Quality control of sequencing data

Source: Internet
Author: User

Based on the Edge Synthesis edge sequencing (sequencing by SYNTHESIS,SBS) technology, the Illumina HiSeq2500 high-throughput sequencing platform enables the sequencing of cDNA libraries to produce a large number of quality reads, These reads or bases produced by the sequencing platform are known as raw data, and most of their base quality scores can reach or exceed Q30. Raw data is typically provided in the FASTQ format, and raw data for each sequencing sample includes two FASTQ files, each containing a reads measured at both ends of the cDNA fragment.

FASTQ format files are as follows:

FASTQ Format Files

Note: The FASTQ file typically corresponds to one sequence unit per 4 lines: The first line begins with @, followed by the sequence identification (ID) and other optional descriptive information , and the second behavior base sequence, or reads; the third line begins with "+", followed by optional description information , the fourth behavior reads each base corresponding to the quality score code, the length must be the same as the reads sequence length .

    • Sequencing base mass values

The base mass value (quality score or Q-score) is an integer mapping of the probability of a base-based identification (base calling) error.

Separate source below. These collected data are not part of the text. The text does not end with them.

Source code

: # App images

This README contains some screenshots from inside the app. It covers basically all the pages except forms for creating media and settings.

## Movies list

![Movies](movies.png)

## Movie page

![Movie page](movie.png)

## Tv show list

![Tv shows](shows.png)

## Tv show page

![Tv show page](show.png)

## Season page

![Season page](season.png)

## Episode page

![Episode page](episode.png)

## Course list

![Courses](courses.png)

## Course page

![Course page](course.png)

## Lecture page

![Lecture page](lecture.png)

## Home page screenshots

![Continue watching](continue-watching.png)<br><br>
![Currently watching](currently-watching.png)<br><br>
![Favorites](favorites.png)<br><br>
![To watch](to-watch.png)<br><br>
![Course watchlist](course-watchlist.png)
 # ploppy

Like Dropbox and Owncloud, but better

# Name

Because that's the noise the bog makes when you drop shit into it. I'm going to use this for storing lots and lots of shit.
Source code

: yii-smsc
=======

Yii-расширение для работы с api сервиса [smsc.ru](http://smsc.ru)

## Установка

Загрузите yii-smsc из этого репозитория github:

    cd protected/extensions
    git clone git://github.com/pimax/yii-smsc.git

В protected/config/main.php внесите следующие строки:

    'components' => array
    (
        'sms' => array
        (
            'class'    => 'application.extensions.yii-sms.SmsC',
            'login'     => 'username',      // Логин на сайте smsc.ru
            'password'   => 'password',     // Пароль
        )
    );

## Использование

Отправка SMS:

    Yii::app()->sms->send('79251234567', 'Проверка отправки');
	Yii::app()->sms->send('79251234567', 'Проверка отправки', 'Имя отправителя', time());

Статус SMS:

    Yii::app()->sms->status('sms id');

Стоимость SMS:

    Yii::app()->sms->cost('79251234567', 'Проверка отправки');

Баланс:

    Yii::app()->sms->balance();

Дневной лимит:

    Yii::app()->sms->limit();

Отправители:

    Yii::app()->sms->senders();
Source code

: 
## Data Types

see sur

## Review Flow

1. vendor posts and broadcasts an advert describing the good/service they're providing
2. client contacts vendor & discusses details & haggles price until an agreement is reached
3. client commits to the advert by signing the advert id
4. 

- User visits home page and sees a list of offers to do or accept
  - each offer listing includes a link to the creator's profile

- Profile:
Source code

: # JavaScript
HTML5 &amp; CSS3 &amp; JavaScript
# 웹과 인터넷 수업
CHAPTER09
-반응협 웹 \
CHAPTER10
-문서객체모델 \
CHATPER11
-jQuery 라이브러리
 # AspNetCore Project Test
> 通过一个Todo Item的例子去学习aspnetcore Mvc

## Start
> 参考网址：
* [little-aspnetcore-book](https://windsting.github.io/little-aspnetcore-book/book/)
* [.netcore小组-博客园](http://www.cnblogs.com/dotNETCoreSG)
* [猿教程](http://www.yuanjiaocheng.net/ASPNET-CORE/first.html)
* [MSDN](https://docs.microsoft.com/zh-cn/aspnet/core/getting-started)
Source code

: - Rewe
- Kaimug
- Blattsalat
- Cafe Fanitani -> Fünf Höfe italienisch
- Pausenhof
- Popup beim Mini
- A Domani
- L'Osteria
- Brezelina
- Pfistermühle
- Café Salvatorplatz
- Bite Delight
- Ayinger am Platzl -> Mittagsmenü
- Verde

The commonly used phred base mass value formula is:

In the formula, p is the probability of a base recognition error. The following table shows the corresponding relationship between the base mass value and the probability of the base recognition error:

Phred Quality score

probability of incorrect Base call

Base Call accuracy

q10

1/10

90%

q20

1/100

99%

q30

1/1000

99.9%

q40

1/10000

99.99%

The higher the base mass value, the more reliable the base identification, and the less the possibility of the base error measurement. For example, for base-based identification of base mass values of Q20, 1 of the 100 bases will identify errors, and for base recognition of base mass values of Q30, 1 of 1,000 bases will be identified as errors; Q40 indicates that 10,000 of the 1 bases have an error.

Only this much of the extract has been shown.